S. aureus mediates cell death and caspase activation via the Bcl-2–controlled mitochondrial death pathway. Assessment of cell death (A and B) and caspase-3–like activity (D and E) in Jurkat vector control cells (□) or cells overexpressing Bcl-2 (▪). Cells were incubated with increasing concentrations of Wood 46 supernatant (A and D), RN6390 supernatant (B), or α-toxin (E). Assessment of etoposide- or CD95-induced apoptosis (C) and DEVDase activity (F) in vector cells (filled bars) and Bcl-2 cells (open bars) served as controls. Cell death and DEVDase activity were determined after 24 and 4 h, respectively.

Figure 9.

S. aureusα-toxin induces cytochrome c release in intact cells and isolated mitochondria in a Bcl-2–controlled manner. (A) Western blot analysis of cytosolic cytochrome c in Jurkat cells treated for the indicated times with 0.03 μg/ml α-toxin or for 8 h with 1 μg/ml staurosporine (Stauro). (B) Effect of α-toxin on isolated mitochondria.
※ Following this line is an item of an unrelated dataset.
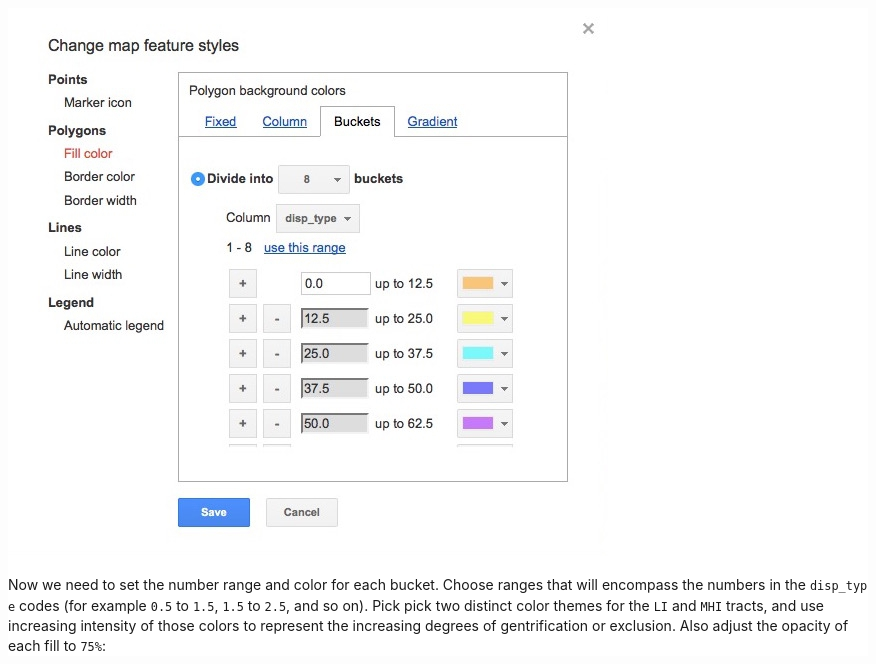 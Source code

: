 ![](img/class4_48.jpg)

Now we need to set the number range and color for each bucket. Choose ranges that will encompass the numbers in the `disp_type` codes (for example `0.5` to `1.5`, `1.5` to `2.5`, and so on). Pick pick two distinct color themes for the `LI` and `MHI` tracts, and use increasing intensity of those colors to represent the increasing degrees of gentrification or exclusion. Also adjust the opacity of each fill to `75%`:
Isolated mitochondria from Jurkat (lanes 1–7) or from Bcl-2–overexpressing Jurkat cells (lanes 8–14) were incubated for 30 min with a buffer control (lanes 2 and 9), 10 μg/ml betulinic acid (lanes 3 and 10), or the indicated concentrations of α-toxin (lanes 4–7 and 11–14). The release of cytochrome c was detected by immunoblotting. Lanes 1 and 8 (total mitos) represent the complete amount of cytochrome c present in mitochondria from Jurkat and Jurkat Bcl-2 cells, respectively. (C) Measurement of the mitochondrial transmembrane potential (ΔΨ_m) in untreated (Control) Jurkat and Jurkat Bcl-2 cells or in cells treated for 4 h with etoposide or the indicated concentrations of α-toxin.